Most of the physical problems under consideration have a three-dimensional character and involve the coupling of models and extremely varying scales. This makes the development of fast numerical methods and efficient implementation a question of feasibility. Our contributions concern modern discretization methods (high-order and adaptivity) and goal-oriented simulation tools (prediction of physical quantities, numerical sensitivities, and parameter identification). Concrete applications originate from aerodynamics, viscoelastic flows, heat transfer, and porous media.

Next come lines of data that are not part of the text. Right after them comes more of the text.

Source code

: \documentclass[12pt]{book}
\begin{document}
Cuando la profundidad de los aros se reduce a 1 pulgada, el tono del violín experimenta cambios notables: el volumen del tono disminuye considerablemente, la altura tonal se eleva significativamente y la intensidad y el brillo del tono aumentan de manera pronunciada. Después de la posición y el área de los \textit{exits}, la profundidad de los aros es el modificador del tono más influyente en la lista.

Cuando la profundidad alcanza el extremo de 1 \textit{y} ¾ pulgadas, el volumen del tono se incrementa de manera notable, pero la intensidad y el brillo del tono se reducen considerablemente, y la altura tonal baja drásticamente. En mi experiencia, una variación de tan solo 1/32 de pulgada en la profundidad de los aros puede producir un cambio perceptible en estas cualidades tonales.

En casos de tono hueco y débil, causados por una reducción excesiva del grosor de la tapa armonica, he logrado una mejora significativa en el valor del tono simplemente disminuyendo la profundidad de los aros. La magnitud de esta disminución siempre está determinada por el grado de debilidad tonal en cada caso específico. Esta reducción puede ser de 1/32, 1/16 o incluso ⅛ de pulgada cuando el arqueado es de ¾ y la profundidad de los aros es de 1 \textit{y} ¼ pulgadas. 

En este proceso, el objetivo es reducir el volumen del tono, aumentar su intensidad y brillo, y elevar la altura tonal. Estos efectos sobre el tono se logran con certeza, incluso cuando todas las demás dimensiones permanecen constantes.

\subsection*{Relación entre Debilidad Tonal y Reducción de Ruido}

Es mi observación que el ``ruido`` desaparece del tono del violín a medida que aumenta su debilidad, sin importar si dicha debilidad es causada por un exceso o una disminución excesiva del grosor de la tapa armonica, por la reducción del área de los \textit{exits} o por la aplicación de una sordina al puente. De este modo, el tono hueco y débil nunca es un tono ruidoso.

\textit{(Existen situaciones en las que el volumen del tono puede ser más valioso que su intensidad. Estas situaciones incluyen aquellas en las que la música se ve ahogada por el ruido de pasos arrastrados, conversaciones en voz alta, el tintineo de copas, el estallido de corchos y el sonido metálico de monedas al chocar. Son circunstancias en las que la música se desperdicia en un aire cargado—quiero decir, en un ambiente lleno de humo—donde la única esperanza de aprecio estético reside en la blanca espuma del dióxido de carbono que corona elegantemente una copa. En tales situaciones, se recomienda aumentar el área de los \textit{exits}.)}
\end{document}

The goal of the first phase of the project is to develop flow solvers based on modern numerical methods such as high-order discretization in space and time and self-adaptive algorithms. Adaptivity based on a posteriori error estimators has become a new paradigm in scientific computing, first because of the necessity to give rigorous error bounds, and second because of the possible speed-up of simulation tools. A systematic approach to these questions requires an appropriate variational framework and the development of a posteriori error estimates and adaptive algorithms, as well as sufficiently general software tools able to realize these algorithms. To this end we develop a single common library written in C++ and study at hand of concrete applications the possible benefits and difficulties related to these algorithms in the context of fluid mechanics. The main ingredients of our numerical approach are adaptive finite element discretizations combined with multilevel solvers and hierarchical modeling. We develop different kinds of finite element methods, such as discontinuous (DGFEM) and stabilized finite element methods (SFEM), either based on continuous or non-conforming finite element spaces (NCFEM). The availability of such tools is also a prerequisite for testing advanced physical models, concerning for example turbulence, compressibility effects, and realistic models for viscoelastic flows.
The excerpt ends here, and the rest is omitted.